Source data
········

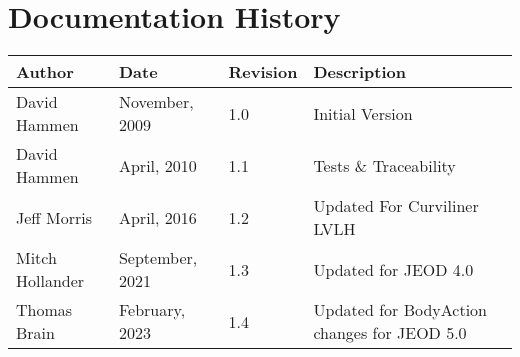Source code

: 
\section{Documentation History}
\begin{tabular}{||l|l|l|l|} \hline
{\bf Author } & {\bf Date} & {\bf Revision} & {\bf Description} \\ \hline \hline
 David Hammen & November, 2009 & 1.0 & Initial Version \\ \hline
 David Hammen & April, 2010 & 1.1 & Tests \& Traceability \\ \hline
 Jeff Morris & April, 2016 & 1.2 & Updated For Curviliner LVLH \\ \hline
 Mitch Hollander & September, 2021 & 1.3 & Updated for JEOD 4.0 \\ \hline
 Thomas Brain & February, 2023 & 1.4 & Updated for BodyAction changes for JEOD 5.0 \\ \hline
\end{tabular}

········

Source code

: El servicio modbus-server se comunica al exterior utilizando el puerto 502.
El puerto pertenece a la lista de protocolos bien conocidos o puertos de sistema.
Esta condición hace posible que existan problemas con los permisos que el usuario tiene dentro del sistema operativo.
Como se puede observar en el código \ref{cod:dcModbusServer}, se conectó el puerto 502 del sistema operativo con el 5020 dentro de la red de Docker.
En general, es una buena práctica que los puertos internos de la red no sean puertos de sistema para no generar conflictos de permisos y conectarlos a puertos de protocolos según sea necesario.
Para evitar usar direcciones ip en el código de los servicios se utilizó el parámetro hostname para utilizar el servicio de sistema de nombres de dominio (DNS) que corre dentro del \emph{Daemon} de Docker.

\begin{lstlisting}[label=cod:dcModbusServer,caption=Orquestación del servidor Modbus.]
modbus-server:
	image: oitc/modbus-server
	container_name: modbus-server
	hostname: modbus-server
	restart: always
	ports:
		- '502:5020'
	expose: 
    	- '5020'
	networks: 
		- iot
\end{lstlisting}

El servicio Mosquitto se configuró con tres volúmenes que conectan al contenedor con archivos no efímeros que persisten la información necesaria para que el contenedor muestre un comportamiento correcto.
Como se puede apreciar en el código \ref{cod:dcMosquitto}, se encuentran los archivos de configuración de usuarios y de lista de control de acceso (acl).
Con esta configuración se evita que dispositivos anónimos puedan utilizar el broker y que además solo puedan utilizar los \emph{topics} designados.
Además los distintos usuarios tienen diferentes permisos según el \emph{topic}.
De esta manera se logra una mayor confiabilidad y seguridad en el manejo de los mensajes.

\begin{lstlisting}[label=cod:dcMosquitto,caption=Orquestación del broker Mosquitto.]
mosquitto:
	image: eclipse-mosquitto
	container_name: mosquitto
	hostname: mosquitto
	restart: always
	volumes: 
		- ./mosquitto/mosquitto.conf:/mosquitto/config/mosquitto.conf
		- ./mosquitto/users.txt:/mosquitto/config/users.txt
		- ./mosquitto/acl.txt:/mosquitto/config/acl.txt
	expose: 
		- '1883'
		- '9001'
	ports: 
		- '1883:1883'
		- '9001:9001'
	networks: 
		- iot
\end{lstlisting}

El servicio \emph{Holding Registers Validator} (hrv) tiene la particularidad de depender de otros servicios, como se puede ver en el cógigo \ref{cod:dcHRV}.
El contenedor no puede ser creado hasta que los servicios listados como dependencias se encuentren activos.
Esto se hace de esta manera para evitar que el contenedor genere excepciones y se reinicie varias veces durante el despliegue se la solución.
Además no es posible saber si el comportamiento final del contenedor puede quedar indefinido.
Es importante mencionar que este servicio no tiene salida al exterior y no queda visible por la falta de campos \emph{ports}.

········

Your answer must be the lines above from the one containing "En general, es" to the one containing "hostname: mosquitto", both included, restated word for word.

**ANSWER BOX:**
En general, es una buena práctica que los puertos internos de la red no sean puertos de sistema para no generar conflictos de permisos y conectarlos a puertos de protocolos según sea necesario.
Para evitar usar direcciones ip en el código de los servicios se utilizó el parámetro hostname para utilizar el servicio de sistema de nombres de dominio (DNS) que corre dentro del \emph{Daemon} de Docker.

\begin{lstlisting}[label=cod:dcModbusServer,caption=Orquestación del servidor Modbus.]
modbus-server:
	image: oitc/modbus-server
	container_name: modbus-server
	hostname: modbus-server
	restart: always
	ports:
		- '502:5020'
	expose: 
    	- '5020'
	networks: 
		- iot
\end{lstlisting}

El servicio Mosquitto se configuró con tres volúmenes que conectan al contenedor con archivos no efímeros que persisten la información necesaria para que el contenedor muestre un comportamiento correcto.
Como se puede apreciar en el código \ref{cod:dcMosquitto}, se encuentran los archivos de configuración de usuarios y de lista de control de acceso (acl).
Con esta configuración se evita que dispositivos anónimos puedan utilizar el broker y que además solo puedan utilizar los \emph{topics} designados.
Además los distintos usuarios tienen diferentes permisos según el \emph{topic}.
De esta manera se logra una mayor confiabilidad y seguridad en el manejo de los mensajes.

\begin{lstlisting}[label=cod:dcMosquitto,caption=Orquestación del broker Mosquitto.]
mosquitto:
	image: eclipse-mosquitto
	container_name: mosquitto
	hostname: mosquitto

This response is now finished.